Желая во что бы то ни стало избежать вопросов отца о Гирше, угодившем за решетку, поскребыш Эзра принимается рассказывать одну из своих баек, которыми он тешит честной народ на ярмарочных площадях и в хлевах.
— Жили-были два соседа, — начинает Эзра. — Один бедный, другой богатый. Пришел бедный к богатому и говорит…
— Ты что-нибудь слышал про Гирша? — вставляет Эфраим.
— И говорит: «Сосед, одолжи мне серебряную ложечку. К моей Брайне жених приезжает. Хочу, чтобы он помешивал чай не оловянной ложечкой, а серебряной».
— Говорят, он стрелял в генерал-губернатора.
— Через две недели бедный возвращает богатому серебряную ложечку с такими словами: «Больше одолжаться не буду. Она родила…» — «Кто — она?» — спрашивает богатый сосед. — «Серебряная ложечка другую ложечку родила. Теперь у меня, сосед, будет своя». Выслушал его богатый и говорит: «А может, тебе серебряная подставка нужна? Только ты вернешь мне две — ту, что я тебе одалживаю, и ту, что родится. Ладно?» — «Ладно». Богатый ждет, когда бедный принесет две серебряные подставки.

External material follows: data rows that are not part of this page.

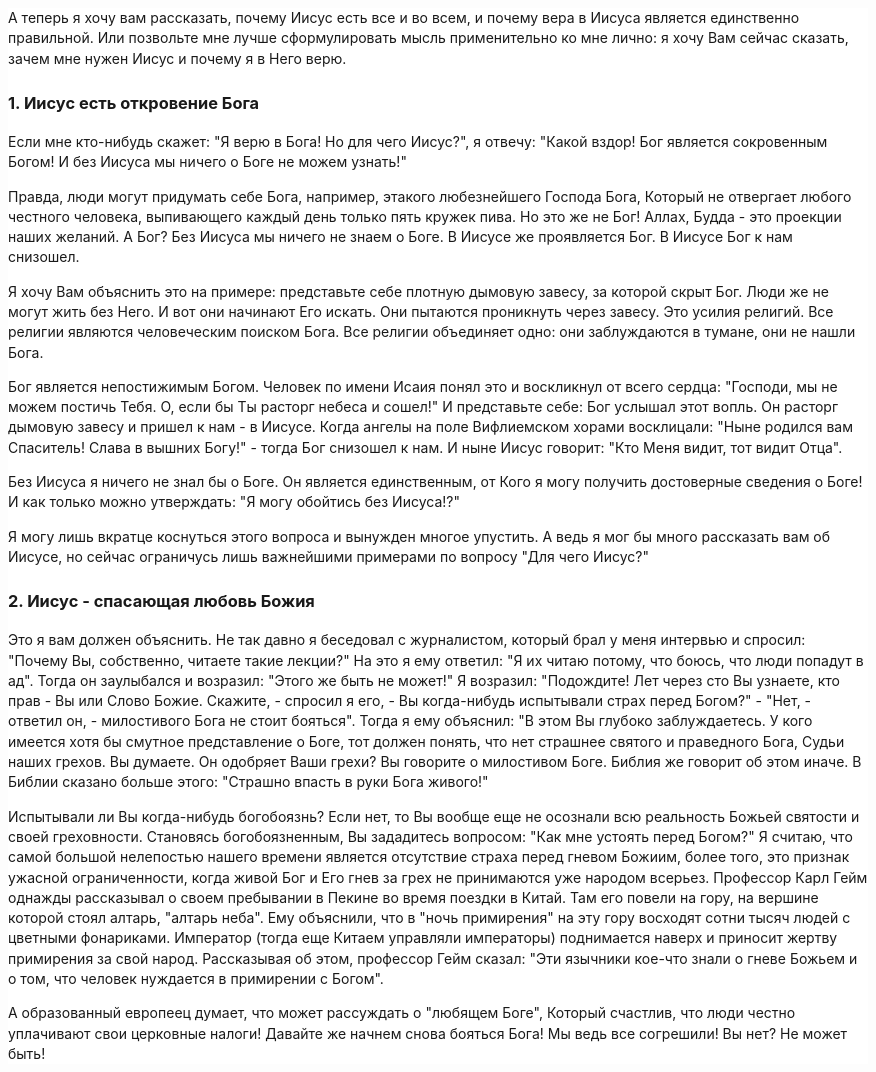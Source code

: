 А теперь я хочу вам рассказать, почему Иисус есть все и во всем, и почему вера в Иисуса является единственно правильной. Или позвольте мне лучше сформулировать мысль применительно ко мне лично: я хочу Вам сейчас сказать, зачем мне нужен Иисус и почему я в Него верю.

### 1\. Иисус есть откровение Бога

Если мне кто-нибудь скажет: "Я верю в Бога! Но для чего Иисус?", я отвечу: "Какой вздор! Бог является сокровенным Богом! И без Иисуса мы ничего о Боге не можем узнать!"

Правда, люди могут придумать себе Бога, например, этакого любезнейшего Господа Бога, Который не отвергает любого честного человека, выпивающего каждый день только пять кружек пива. Но это же не Бог! Аллах, Будда - это проекции наших желаний. А Бог? Без Иисуса мы ничего не знаем о Боге. В Иисусе же проявляется Бог. В Иисусе Бог к нам снизошел.

Я хочу Вам объяснить это на примере: представьте себе плотную дымовую завесу, за которой скрыт Бог. Люди же не могут жить без Него. И вот они начинают Его искать. Они пытаются проникнуть через завесу. Это усилия религий. Все религии являются человеческим поиском Бога. Все религии объединяет одно: они заблуждаются в тумане, они не нашли Бога.

Бог является непостижимым Богом. Человек по имени Исаия понял это и воскликнул от всего сердца: "Господи, мы не можем постичь Тебя. О, если бы Ты расторг небеса и сошел!" И представьте себе: Бог услышал этот вопль. Он расторг дымовую завесу и пришел к нам - в Иисусе. Когда ангелы на поле Вифлиемском хорами восклицали: "Ныне родился вам Спаситель! Слава в вышних Богу!" - тогда Бог снизошел к нам. И ныне Иисус говорит: "Кто Меня видит, тот видит Отца".

Без Иисуса я ничего не знал бы о Боге. Он является единственным, от Кого я могу получить достоверные сведения о Боге! И как только можно утверждать: "Я могу обойтись без Иисуса!?"

Я могу лишь вкратце коснуться этого вопроса и вынужден многое упустить. А ведь я мог бы много рассказать вам об Иисусе, но сейчас ограничусь лишь важнейшими примерами по вопросу "Для чего Иисус?"

### 2\. Иисус - спасающая любовь Божия

Это я вам должен объяснить. Не так давно я беседовал с журналистом, который брал у меня интервью и спросил: "Почему Вы, собственно, читаете такие лекции?" На это я ему ответил: "Я их читаю потому, что боюсь, что люди попадут в ад". Тогда он заулыбался и возразил: "Этого же быть не может!" Я возразил: "Подождите! Лет через сто Вы узнаете, кто прав - Вы или Слово Божие. Скажите, - спросил я его, - Вы когда-нибудь испытывали страх перед Богом?" - "Нет, - ответил он, - милостивого Бога не стоит бояться". Тогда я ему объяснил: "В этом Вы глубоко заблуждаетесь. У кого имеется хотя бы смутное представление о Боге, тот должен понять, что нет страшнее святого и праведного Бога, Судьи наших грехов. Вы думаете. Он одобряет Ваши грехи? Вы говорите о милостивом Боге. Библия же говорит об этом иначе. В Библии сказано больше этого: "Страшно впасть в руки Бога живого!"

Испытывали ли Вы когда-нибудь богобоязнь? Если нет, то Вы вообще еще не осознали всю реальность Божьей святости и своей греховности. Становясь богобоязненным, Вы зададитесь вопросом: "Как мне устоять перед Богом?" Я считаю, что самой большой нелепостью нашего времени является отсутствие страха перед гневом Божиим, более того, это признак ужасной ограниченности, когда живой Бог и Его гнев за грех не принимаются уже народом всерьез. Профессор Карл Гейм однажды рассказывал о своем пребывании в Пекине во время поездки в Китай. Там его повели на гору, на вершине которой стоял алтарь, "алтарь неба". Ему объяснили, что в "ночь примирения" на эту гору восходят сотни тысяч людей с цветными фонариками. Император (тогда еще Китаем управляли императоры) поднимается наверх и приносит жертву примирения за свой народ. Рассказывая об этом, профессор Гейм сказал: "Эти язычники кое-что знали о гневе Божьем и о том, что человек нуждается в примирении с Богом".

А образованный европеец думает, что может рассуждать о "любящем Боге", Который счастлив, что люди честно уплачивают свои церковные налоги! Давайте же начнем снова бояться Бога! Мы ведь все согрешили! Вы нет? Не может быть!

— И я жду, Эзра, — говорит Эфраим.
— Наконец бедный прибегает в слезах, бьет себя кулаком в грудь и приговаривает: «Горе! Горе, сосед! Умерла!» — «Твоя дочь умерла?» — «Нет… Твоя серебряная подставка… умерла при родах…» — «Ты что, дурак, городишь? Слыханное ли дело, чтобы серебряные подставки умирали?» — «А в этот вздор, который тебе выгоду сулил, ты же верил, почему же ты не веришь в правду, которая принесет тебе убыток?»
— Все? — злится Эфраим.
— Все.
Смешно! Смешно! Очень смешно! И то, что ложечка ложечку родила, и то, что серебряная подставка скончалась при родах, и то, что твой брат Гирш вместо того, чтобы сучить дратву и подбивать набойки, стрелял в губернатора, и то, что ты не дочку рабби Авиэзера, а нееврейку в дом привел (сразу видно — христианка, еврейку если увидишь с пером, то только с куриным), и то, что твой отец, Эфраим Дудак, до сих пор жив и что, кроме козы, он никому на свете не нужен. Смешно! Право слово, смешно.
Только почему-то плакать хочется. Да вот беда — Эфраим плакать не умеет. Даже когда Лею, любимицу, третью свою жену, в яму опускал, ни одной слезы не обронил.
У камня научился. Камень не плачет. А ведь и ему, камню, больно. Ох, как больно — кирка пощады не знает, молот неласков; ложится камень в грязь, засыпает в ней, как в пуховой постели, но еще долго стонет.
Не так ли он, Эфраим, будет всю ночь стонать и думать о своих детях — самых тяжелых на свете камнях.
У Эзры, конечно, сейчас не отец на уме, не брат Гирш, а вот эта Данута с пером на шляпе. Ну что их так к ним, к этим чужим перьям, тянет? Неужто бог христианкам меду переложил, а дщерям израилевым недодал? Что будет, если все Дудаки, Розентали, Лазареки переженятся на женщинах другой веры? Род еврейский прекратит свое существование. Следа от него не останется. Текла река, вливалась, как все реки, в море — в человечество, и вдруг высохла, и имя ее забылось.